No matter what you do, you have a mismatch of the decimal system and the time units. Add one decimal place and then .001 will be missing. It's very clear this is a rounding issue, so why bother about it at all?
Time attendance system would round to next five minutes, so you have multiples of 5 minutes or 1/12 of an hour, which in decimal has infinite decimal places: 0.08333333... Nobody ever will report something like 0.01 hour, that's 36 seconds. Who would measure that? Maybe if you measure the time by a stop clock, which some systems really offer.
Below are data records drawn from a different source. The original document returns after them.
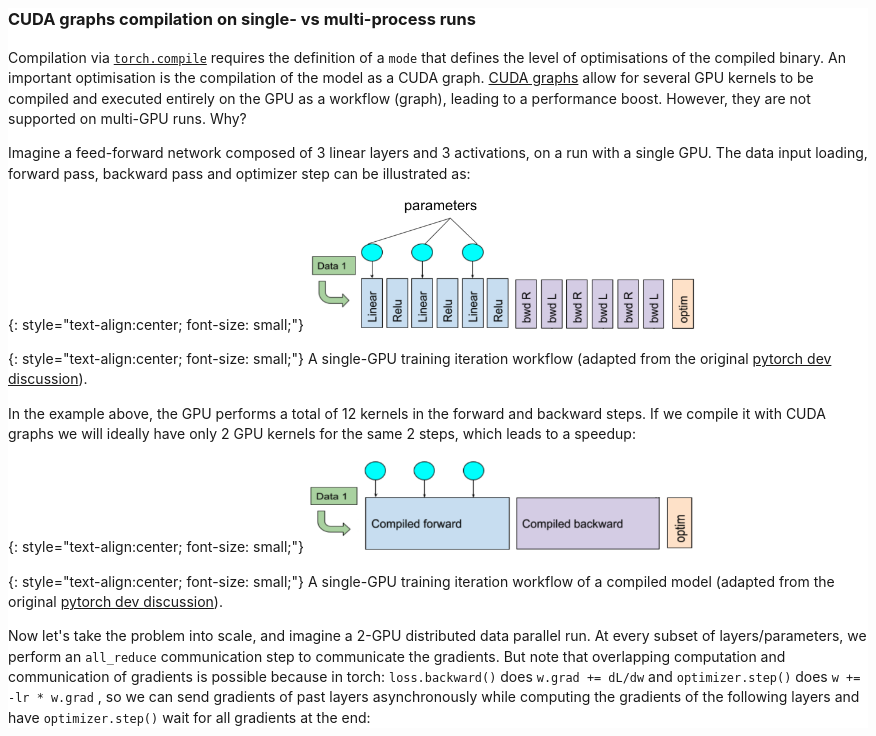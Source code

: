 
### CUDA graphs compilation on single- vs multi-process runs

Compilation via [`torch.compile`](https://pytorch.org/docs/stable/generated/torch.compile.html) requires the definition of a `mode` that defines the level of optimisations of the compiled binary. An important optimisation is the compilation of the model as a CUDA graph. [CUDA graphs](https://developer.nvidia.com/blog/cuda-graphs/) allow for several GPU kernels to be compiled and executed entirely on the GPU as a workflow (graph), leading to a performance boost. However, they are not supported on multi-GPU runs. Why?

Imagine a feed-forward network composed of 3 linear layers and 3 activations, on a run with a single GPU. The data input loading, forward pass, backward pass and optimizer step can be illustrated as:

{: style="text-align:center; font-size: small;"}
<img width="45%" height="45%" src="/assets/Training-Variable-Length/dnn_serial.png"/> 

{: style="text-align:center; font-size: small;"}
A single-GPU training iteration workflow (adapted from the original [pytorch dev discussion](https://dev-discuss.pytorch.org/t/torchdynamo-update-9-making-ddp-work-with-torchdynamo/860)).

In the example above, the GPU performs a total of 12 kernels in the forward and backward steps. If we compile it with CUDA graphs we will ideally have only 2 GPU kernels for the same 2 steps, which leads to a speedup: 

{: style="text-align:center; font-size: small;"}
<img width="45%" height="45%" src="/assets/Training-Variable-Length/dnn_serial_compiled.png"/>

{: style="text-align:center; font-size: small;"}
A single-GPU training iteration workflow of a compiled model (adapted from the original [pytorch dev discussion](https://dev-discuss.pytorch.org/t/torchdynamo-update-9-making-ddp-work-with-torchdynamo/860)).

Now let's take the problem into scale, and imagine a 2-GPU distributed data parallel run. At every subset of layers/parameters, we perform an `all_reduce` communication step to communicate the gradients. But note that overlapping computation and communication of gradients is possible because in torch: `loss.backward()` does `w.grad += dL/dw` and `optimizer.step()` does `w += -lr * w.grad` , so we can send gradients of past layers asynchronously while computing the gradients of the following layers and have `optimizer.step()` wait for all gradients at the end:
Displaying the times in hh:mm format would get rid of the issue, wouldn't it? Summation of times is easily done:
Code:
--Drop table #temp

Create Table #temp (hoursworked time)
insert into #temp values ('2:20')
insert into #temp values ('2:20')
insert into #temp values ('2:20')

Select Cast( dateadd(MINUTE, sum(datediff(MINUTE, 0, hoursworked)),0) as Time) as Total from #temp
 
The forum engine cut off the code language I specified: T-SQL (SQL Server 2008 or higher). The Time type would need to exist for that code demo.

Bye, Olaf.
 
I understand this is the nature of dealing with time and rounding. This is a display/human problem. The darn timesheet doesnt even total the hours by the day, but people still look at it and then report a bug when .33+.33+.33 doesnt add to 1.00.

I also think it is a timesheet report item and will focus my work there.

Thanks for the feedback and ideas
 
As others have pointed out, working with dates instead of fractional numbers would resolve your problem. On a whim, I thought, what would happen if the data was converted to a date, and then summed on the minutes. The query gets a bit ugly, but also seems to work. Here is how I tested it...

Code:
Declare @Temp Table(Project VarChar(100), Wed Decimal(10,2), Thur Decimal(10,2), Fri Decimal(10,2), Total Decimal(10,2))

Insert Into @Temp Values('Project 1', 2.5, 2.33, 3.0, 7.33)
Insert Into @Temp Values('Project 2', 3.0, 2.33, 2.33, 7.33)
Insert Into @Temp Values('Project 3', 3.0, 2.33, 3.0, 8.33)

Select  Sum(Thur) As RoundedWeird,
        Sum([!]Round([/!]Thur[!] * 60, 0)[/!]) / 60 As RoundedBetter
From    @Temp

This query returned 6.99 for the straight up sum, but returned 7.00 for the "RoundedBetter" expression.

Converting from hours to minutes is a simple multiplication. For 20 minutes, the real value is 0.3 (repeating) but is entered as 0.33 in your data. If you multiply 0.33 * 60, you get 19.8 minutes. When rounding this to the nearest whole number, you would get 20 minutes. So... summing the rounded minutes may effectively solve your problem. You should probably test this very thoroughly because it will likely affect payroll.